* _Directions for this task_: Give back all of the data exactly. Leave nothing out.

--- Information given ---

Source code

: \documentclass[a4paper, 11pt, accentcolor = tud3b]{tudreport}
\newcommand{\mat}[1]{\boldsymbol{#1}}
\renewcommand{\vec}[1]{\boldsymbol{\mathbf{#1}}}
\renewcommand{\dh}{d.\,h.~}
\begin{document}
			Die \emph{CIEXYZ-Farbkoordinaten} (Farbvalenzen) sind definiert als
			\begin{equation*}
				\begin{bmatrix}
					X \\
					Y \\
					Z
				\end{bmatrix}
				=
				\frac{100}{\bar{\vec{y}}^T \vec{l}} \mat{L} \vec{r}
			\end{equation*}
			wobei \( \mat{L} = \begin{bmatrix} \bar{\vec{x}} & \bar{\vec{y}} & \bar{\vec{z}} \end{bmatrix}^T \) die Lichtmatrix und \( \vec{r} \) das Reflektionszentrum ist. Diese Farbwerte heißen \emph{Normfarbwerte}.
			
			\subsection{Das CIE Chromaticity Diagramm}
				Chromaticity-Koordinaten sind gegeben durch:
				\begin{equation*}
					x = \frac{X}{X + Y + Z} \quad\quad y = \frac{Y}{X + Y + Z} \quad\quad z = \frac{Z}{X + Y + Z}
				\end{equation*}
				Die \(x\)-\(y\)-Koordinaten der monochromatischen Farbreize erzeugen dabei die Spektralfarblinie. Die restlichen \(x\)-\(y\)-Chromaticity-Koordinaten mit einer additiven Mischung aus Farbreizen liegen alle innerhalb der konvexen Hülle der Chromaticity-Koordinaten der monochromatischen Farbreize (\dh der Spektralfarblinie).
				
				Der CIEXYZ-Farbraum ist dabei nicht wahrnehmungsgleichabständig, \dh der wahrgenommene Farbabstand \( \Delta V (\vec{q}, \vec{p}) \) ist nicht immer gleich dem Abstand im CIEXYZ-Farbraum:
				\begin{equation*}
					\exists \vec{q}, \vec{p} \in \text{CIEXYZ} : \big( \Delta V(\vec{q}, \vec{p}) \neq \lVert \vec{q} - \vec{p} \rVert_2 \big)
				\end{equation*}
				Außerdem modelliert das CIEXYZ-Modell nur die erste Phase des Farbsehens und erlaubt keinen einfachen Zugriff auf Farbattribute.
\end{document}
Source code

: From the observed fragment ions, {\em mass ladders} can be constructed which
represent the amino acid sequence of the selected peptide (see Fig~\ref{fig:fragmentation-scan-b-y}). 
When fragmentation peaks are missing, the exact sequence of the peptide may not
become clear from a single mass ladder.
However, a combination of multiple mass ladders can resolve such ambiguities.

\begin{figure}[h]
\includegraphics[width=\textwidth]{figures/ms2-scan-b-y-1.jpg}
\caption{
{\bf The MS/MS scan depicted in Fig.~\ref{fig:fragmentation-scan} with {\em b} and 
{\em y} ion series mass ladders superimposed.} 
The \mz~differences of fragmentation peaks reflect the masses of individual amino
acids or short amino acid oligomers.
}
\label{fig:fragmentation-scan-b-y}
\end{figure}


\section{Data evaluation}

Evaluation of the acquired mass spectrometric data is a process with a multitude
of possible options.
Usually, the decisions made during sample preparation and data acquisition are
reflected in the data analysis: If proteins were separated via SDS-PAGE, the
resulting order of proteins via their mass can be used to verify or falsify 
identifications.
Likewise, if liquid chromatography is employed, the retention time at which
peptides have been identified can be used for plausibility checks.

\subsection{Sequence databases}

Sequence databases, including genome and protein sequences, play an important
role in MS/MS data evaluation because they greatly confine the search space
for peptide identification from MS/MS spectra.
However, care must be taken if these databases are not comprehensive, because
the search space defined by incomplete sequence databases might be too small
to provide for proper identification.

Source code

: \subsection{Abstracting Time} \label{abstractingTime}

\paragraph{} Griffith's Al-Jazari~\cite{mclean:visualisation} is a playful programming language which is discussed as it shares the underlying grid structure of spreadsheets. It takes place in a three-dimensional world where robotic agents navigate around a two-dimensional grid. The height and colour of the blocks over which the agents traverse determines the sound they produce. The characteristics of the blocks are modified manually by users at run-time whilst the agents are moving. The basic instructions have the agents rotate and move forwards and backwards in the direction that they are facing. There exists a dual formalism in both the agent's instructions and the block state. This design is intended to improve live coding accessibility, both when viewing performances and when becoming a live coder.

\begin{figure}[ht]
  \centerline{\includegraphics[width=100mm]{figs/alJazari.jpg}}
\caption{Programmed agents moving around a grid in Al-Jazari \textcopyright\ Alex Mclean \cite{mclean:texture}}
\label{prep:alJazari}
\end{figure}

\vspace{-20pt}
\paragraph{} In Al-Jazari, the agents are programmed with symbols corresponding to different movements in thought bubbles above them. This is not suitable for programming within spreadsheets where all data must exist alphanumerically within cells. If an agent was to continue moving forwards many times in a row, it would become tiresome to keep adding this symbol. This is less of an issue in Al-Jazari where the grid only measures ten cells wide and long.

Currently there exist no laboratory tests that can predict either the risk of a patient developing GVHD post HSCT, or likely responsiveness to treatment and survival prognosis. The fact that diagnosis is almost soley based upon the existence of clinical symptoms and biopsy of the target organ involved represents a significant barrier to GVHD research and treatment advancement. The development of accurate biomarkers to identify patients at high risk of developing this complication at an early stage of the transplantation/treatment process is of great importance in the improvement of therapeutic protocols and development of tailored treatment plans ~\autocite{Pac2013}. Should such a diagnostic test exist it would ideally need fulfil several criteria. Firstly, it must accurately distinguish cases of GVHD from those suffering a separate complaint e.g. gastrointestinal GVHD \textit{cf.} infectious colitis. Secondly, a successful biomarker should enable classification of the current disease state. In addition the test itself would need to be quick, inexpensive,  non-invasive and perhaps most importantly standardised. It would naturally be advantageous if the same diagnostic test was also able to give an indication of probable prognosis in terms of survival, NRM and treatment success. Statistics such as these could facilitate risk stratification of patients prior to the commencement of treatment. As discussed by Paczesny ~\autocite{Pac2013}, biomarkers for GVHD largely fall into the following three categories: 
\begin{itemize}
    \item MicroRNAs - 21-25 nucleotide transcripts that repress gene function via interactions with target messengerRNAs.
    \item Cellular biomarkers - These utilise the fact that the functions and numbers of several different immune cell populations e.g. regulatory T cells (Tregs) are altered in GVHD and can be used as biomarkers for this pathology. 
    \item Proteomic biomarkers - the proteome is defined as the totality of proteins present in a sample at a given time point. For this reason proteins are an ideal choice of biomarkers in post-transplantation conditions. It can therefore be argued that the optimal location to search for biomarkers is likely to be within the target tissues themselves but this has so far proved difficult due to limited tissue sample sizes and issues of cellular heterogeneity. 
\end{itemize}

---

* _Result for this exercise_:
Source code

: \documentclass[a4paper, 11pt, accentcolor = tud3b]{tudreport}
\newcommand{\mat}[1]{\boldsymbol{#1}}
\renewcommand{\vec}[1]{\boldsymbol{\mathbf{#1}}}
\renewcommand{\dh}{d.\,h.~}
\begin{document}
			Die \emph{CIEXYZ-Farbkoordinaten} (Farbvalenzen) sind definiert als
			\begin{equation*}
				\begin{bmatrix}
					X \\
					Y \\
					Z
				\end{bmatrix}
				=
				\frac{100}{\bar{\vec{y}}^T \vec{l}} \mat{L} \vec{r}
			\end{equation*}
			wobei \( \mat{L} = \begin{bmatrix} \bar{\vec{x}} & \bar{\vec{y}} & \bar{\vec{z}} \end{bmatrix}^T \) die Lichtmatrix und \( \vec{r} \) das Reflektionszentrum ist. Diese Farbwerte heißen \emph{Normfarbwerte}.
			
			\subsection{Das CIE Chromaticity Diagramm}
				Chromaticity-Koordinaten sind gegeben durch:
				\begin{equation*}
					x = \frac{X}{X + Y + Z} \quad\quad y = \frac{Y}{X + Y + Z} \quad\quad z = \frac{Z}{X + Y + Z}
				\end{equation*}
				Die \(x\)-\(y\)-Koordinaten der monochromatischen Farbreize erzeugen dabei die Spektralfarblinie. Die restlichen \(x\)-\(y\)-Chromaticity-Koordinaten mit einer additiven Mischung aus Farbreizen liegen alle innerhalb der konvexen Hülle der Chromaticity-Koordinaten der monochromatischen Farbreize (\dh der Spektralfarblinie).
				
				Der CIEXYZ-Farbraum ist dabei nicht wahrnehmungsgleichabständig, \dh der wahrgenommene Farbabstand \( \Delta V (\vec{q}, \vec{p}) \) ist nicht immer gleich dem Abstand im CIEXYZ-Farbraum:
				\begin{equation*}
					\exists \vec{q}, \vec{p} \in \text{CIEXYZ} : \big( \Delta V(\vec{q}, \vec{p}) \neq \lVert \vec{q} - \vec{p} \rVert_2 \big)
				\end{equation*}
				Außerdem modelliert das CIEXYZ-Modell nur die erste Phase des Farbsehens und erlaubt keinen einfachen Zugriff auf Farbattribute.
\end{document}
Source code

: From the observed fragment ions, {\em mass ladders} can be constructed which
represent the amino acid sequence of the selected peptide (see Fig~\ref{fig:fragmentation-scan-b-y}). 
When fragmentation peaks are missing, the exact sequence of the peptide may not
become clear from a single mass ladder.
However, a combination of multiple mass ladders can resolve such ambiguities.

\begin{figure}[h]
\includegraphics[width=\textwidth]{figures/ms2-scan-b-y-1.jpg}
\caption{
{\bf The MS/MS scan depicted in Fig.~\ref{fig:fragmentation-scan} with {\em b} and 
{\em y} ion series mass ladders superimposed.} 
The \mz~differences of fragmentation peaks reflect the masses of individual amino
acids or short amino acid oligomers.
}
\label{fig:fragmentation-scan-b-y}
\end{figure}


\section{Data evaluation}

Evaluation of the acquired mass spectrometric data is a process with a multitude
of possible options.
Usually, the decisions made during sample preparation and data acquisition are
reflected in the data analysis: If proteins were separated via SDS-PAGE, the
resulting order of proteins via their mass can be used to verify or falsify 
identifications.
Likewise, if liquid chromatography is employed, the retention time at which
peptides have been identified can be used for plausibility checks.

\subsection{Sequence databases}

Sequence databases, including genome and protein sequences, play an important
role in MS/MS data evaluation because they greatly confine the search space
for peptide identification from MS/MS spectra.
However, care must be taken if these databases are not comprehensive, because
the search space defined by incomplete sequence databases might be too small
to provide for proper identification.

Source code

: \subsection{Abstracting Time} \label{abstractingTime}

\paragraph{} Griffith's Al-Jazari~\cite{mclean:visualisation} is a playful programming language which is discussed as it shares the underlying grid structure of spreadsheets. It takes place in a three-dimensional world where robotic agents navigate around a two-dimensional grid. The height and colour of the blocks over which the agents traverse determines the sound they produce. The characteristics of the blocks are modified manually by users at run-time whilst the agents are moving. The basic instructions have the agents rotate and move forwards and backwards in the direction that they are facing. There exists a dual formalism in both the agent's instructions and the block state. This design is intended to improve live coding accessibility, both when viewing performances and when becoming a live coder.

\begin{figure}[ht]
  \centerline{\includegraphics[width=100mm]{figs/alJazari.jpg}}
\caption{Programmed agents moving around a grid in Al-Jazari \textcopyright\ Alex Mclean \cite{mclean:texture}}
\label{prep:alJazari}
\end{figure}

\vspace{-20pt}
\paragraph{} In Al-Jazari, the agents are programmed with symbols corresponding to different movements in thought bubbles above them. This is not suitable for programming within spreadsheets where all data must exist alphanumerically within cells. If an agent was to continue moving forwards many times in a row, it would become tiresome to keep adding this symbol. This is less of an issue in Al-Jazari where the grid only measures ten cells wide and long.

Currently there exist no laboratory tests that can predict either the risk of a patient developing GVHD post HSCT, or likely responsiveness to treatment and survival prognosis. The fact that diagnosis is almost soley based upon the existence of clinical symptoms and biopsy of the target organ involved represents a significant barrier to GVHD research and treatment advancement. The development of accurate biomarkers to identify patients at high risk of developing this complication at an early stage of the transplantation/treatment process is of great importance in the improvement of therapeutic protocols and development of tailored treatment plans ~\autocite{Pac2013}. Should such a diagnostic test exist it would ideally need fulfil several criteria. Firstly, it must accurately distinguish cases of GVHD from those suffering a separate complaint e.g. gastrointestinal GVHD \textit{cf.} infectious colitis. Secondly, a successful biomarker should enable classification of the current disease state. In addition the test itself would need to be quick, inexpensive,  non-invasive and perhaps most importantly standardised. It would naturally be advantageous if the same diagnostic test was also able to give an indication of probable prognosis in terms of survival, NRM and treatment success. Statistics such as these could facilitate risk stratification of patients prior to the commencement of treatment. As discussed by Paczesny ~\autocite{Pac2013}, biomarkers for GVHD largely fall into the following three categories: 
\begin{itemize}
    \item MicroRNAs - 21-25 nucleotide transcripts that repress gene function via interactions with target messengerRNAs.
    \item Cellular biomarkers - These utilise the fact that the functions and numbers of several different immune cell populations e.g. regulatory T cells (Tregs) are altered in GVHD and can be used as biomarkers for this pathology. 
    \item Proteomic biomarkers - the proteome is defined as the totality of proteins present in a sample at a given time point. For this reason proteins are an ideal choice of biomarkers in post-transplantation conditions. It can therefore be argued that the optimal location to search for biomarkers is likely to be within the target tissues themselves but this has so far proved difficult due to limited tissue sample sizes and issues of cellular heterogeneity. 
\end{itemize}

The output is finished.